Please repeat only the stretch of records running from the first line through the line that contains "## Características Gerais".

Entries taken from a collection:

****************

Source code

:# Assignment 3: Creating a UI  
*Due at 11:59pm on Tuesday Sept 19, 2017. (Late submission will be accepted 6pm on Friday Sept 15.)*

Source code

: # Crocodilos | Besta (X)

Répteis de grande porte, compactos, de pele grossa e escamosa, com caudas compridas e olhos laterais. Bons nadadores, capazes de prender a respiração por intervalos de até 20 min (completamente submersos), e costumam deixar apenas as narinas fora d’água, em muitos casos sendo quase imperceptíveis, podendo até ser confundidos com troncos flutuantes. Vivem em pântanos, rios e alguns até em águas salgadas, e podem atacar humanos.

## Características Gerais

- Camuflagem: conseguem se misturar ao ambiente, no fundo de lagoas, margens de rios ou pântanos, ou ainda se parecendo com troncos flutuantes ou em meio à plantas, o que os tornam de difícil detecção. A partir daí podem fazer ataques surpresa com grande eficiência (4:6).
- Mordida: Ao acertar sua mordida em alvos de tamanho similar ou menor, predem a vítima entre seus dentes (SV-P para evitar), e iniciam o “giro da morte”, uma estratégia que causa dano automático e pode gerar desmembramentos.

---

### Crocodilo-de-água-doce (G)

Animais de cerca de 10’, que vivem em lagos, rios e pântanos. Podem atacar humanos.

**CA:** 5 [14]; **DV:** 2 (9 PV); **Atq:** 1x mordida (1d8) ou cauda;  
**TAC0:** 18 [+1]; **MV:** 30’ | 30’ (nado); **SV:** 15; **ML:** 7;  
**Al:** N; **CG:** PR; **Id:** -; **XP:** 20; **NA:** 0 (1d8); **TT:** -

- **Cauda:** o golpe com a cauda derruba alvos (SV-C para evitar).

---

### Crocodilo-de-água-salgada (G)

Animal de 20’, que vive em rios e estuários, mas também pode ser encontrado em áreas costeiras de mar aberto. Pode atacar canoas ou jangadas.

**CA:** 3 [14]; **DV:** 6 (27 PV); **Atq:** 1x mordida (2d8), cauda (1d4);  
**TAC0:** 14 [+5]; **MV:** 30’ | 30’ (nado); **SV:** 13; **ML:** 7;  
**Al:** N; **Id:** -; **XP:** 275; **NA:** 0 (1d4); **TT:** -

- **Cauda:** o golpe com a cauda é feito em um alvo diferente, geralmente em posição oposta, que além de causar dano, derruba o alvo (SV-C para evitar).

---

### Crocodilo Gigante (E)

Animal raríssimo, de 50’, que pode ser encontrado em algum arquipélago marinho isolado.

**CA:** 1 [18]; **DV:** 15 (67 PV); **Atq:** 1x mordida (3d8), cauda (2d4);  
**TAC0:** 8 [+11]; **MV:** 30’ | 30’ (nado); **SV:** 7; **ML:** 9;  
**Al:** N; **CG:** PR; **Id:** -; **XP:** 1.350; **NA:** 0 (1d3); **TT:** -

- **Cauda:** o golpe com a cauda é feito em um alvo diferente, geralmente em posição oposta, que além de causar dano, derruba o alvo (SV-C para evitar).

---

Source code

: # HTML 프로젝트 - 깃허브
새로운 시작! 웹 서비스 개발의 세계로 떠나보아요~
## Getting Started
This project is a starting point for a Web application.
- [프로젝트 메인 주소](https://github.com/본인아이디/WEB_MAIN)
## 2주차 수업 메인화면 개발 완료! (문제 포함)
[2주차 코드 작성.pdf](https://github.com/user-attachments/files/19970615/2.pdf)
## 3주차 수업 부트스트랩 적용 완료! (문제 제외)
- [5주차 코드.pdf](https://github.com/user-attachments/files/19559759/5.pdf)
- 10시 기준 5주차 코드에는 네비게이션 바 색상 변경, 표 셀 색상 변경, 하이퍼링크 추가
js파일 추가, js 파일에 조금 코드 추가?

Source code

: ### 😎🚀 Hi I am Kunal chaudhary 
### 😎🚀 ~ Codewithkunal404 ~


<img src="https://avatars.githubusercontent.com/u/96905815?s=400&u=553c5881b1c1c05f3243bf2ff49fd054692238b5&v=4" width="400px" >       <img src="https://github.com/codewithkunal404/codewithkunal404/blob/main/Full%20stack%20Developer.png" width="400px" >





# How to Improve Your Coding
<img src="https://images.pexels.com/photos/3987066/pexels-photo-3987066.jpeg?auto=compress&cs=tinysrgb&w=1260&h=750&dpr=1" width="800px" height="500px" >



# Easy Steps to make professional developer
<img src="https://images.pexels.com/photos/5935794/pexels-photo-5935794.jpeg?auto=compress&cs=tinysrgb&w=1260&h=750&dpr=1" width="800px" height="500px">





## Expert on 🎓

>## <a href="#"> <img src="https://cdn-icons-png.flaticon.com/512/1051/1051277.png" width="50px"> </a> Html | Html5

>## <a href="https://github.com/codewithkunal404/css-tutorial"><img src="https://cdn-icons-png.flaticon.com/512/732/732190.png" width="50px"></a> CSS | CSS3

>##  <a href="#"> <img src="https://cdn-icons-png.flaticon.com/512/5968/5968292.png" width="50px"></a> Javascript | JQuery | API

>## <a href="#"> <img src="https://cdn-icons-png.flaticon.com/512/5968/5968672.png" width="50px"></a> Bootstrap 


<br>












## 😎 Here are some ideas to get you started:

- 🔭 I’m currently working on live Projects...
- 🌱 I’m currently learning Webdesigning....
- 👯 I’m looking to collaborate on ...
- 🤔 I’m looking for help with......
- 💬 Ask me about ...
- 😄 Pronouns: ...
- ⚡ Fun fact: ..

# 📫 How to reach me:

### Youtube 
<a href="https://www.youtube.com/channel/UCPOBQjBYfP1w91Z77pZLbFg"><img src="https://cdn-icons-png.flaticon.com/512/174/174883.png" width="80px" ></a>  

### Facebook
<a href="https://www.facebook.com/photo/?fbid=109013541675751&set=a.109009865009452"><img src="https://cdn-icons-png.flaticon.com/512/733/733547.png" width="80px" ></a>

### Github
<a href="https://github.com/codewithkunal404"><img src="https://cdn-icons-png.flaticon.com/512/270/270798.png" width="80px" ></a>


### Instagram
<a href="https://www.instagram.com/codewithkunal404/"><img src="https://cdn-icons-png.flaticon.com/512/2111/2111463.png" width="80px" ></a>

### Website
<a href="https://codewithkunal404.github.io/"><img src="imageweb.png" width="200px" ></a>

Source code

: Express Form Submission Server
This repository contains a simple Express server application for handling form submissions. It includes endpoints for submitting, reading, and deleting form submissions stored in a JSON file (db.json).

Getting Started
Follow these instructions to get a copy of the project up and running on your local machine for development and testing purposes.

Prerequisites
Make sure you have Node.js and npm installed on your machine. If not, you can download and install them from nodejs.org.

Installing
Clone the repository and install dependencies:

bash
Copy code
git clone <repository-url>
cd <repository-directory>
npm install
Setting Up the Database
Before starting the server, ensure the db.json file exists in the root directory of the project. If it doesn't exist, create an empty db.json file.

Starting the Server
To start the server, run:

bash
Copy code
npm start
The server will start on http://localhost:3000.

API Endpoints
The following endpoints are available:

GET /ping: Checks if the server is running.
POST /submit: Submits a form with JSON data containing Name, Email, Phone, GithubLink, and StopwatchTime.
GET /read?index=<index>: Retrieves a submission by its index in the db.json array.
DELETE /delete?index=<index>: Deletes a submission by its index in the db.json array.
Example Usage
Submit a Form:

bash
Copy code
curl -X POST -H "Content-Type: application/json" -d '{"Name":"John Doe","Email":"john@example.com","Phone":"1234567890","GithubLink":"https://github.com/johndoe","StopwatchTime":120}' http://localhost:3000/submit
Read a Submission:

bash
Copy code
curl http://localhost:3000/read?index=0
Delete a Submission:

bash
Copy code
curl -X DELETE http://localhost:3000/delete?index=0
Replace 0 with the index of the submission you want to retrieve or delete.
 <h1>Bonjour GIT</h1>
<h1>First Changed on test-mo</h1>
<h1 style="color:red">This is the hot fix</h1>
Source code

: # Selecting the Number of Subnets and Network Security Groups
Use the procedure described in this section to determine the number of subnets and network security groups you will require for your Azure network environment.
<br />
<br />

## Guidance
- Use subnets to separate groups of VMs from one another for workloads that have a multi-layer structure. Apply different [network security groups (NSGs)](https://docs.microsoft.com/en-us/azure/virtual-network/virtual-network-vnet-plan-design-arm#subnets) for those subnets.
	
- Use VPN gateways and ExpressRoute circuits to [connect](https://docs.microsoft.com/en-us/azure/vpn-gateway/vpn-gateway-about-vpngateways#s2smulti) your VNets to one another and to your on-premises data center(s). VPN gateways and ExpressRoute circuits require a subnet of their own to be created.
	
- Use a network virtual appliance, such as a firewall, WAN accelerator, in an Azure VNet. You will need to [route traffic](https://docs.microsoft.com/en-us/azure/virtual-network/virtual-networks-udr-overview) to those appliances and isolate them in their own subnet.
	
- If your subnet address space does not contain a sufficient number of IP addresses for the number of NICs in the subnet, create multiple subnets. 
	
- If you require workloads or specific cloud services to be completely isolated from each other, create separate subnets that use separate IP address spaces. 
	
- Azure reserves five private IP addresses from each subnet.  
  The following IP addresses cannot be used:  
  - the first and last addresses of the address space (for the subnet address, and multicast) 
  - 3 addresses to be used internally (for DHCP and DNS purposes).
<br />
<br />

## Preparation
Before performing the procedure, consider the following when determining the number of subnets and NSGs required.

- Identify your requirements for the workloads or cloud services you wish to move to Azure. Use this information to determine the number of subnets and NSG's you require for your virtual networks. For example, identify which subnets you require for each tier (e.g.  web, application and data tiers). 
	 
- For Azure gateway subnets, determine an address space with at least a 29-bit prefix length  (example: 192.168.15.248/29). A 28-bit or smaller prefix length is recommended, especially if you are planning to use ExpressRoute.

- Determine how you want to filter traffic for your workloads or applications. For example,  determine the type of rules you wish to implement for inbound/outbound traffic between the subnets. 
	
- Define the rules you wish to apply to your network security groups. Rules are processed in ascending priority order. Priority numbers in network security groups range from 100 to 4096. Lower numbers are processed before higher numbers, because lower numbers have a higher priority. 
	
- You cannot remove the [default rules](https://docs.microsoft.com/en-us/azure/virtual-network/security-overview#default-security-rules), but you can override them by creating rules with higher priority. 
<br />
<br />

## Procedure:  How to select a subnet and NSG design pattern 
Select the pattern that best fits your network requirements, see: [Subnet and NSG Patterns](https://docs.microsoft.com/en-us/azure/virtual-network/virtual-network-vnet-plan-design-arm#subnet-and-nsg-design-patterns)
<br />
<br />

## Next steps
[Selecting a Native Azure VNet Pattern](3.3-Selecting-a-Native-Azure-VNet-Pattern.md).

****************

= RESPONSE BELOW =
Source code

:# Assignment 3: Creating a UI  
*Due at 11:59pm on Tuesday Sept 19, 2017. (Late submission will be accepted 6pm on Friday Sept 15.)*

Source code

: # Crocodilos | Besta (X)

Répteis de grande porte, compactos, de pele grossa e escamosa, com caudas compridas e olhos laterais. Bons nadadores, capazes de prender a respiração por intervalos de até 20 min (completamente submersos), e costumam deixar apenas as narinas fora d’água, em muitos casos sendo quase imperceptíveis, podendo até ser confundidos com troncos flutuantes. Vivem em pântanos, rios e alguns até em águas salgadas, e podem atacar humanos.

## Características Gerais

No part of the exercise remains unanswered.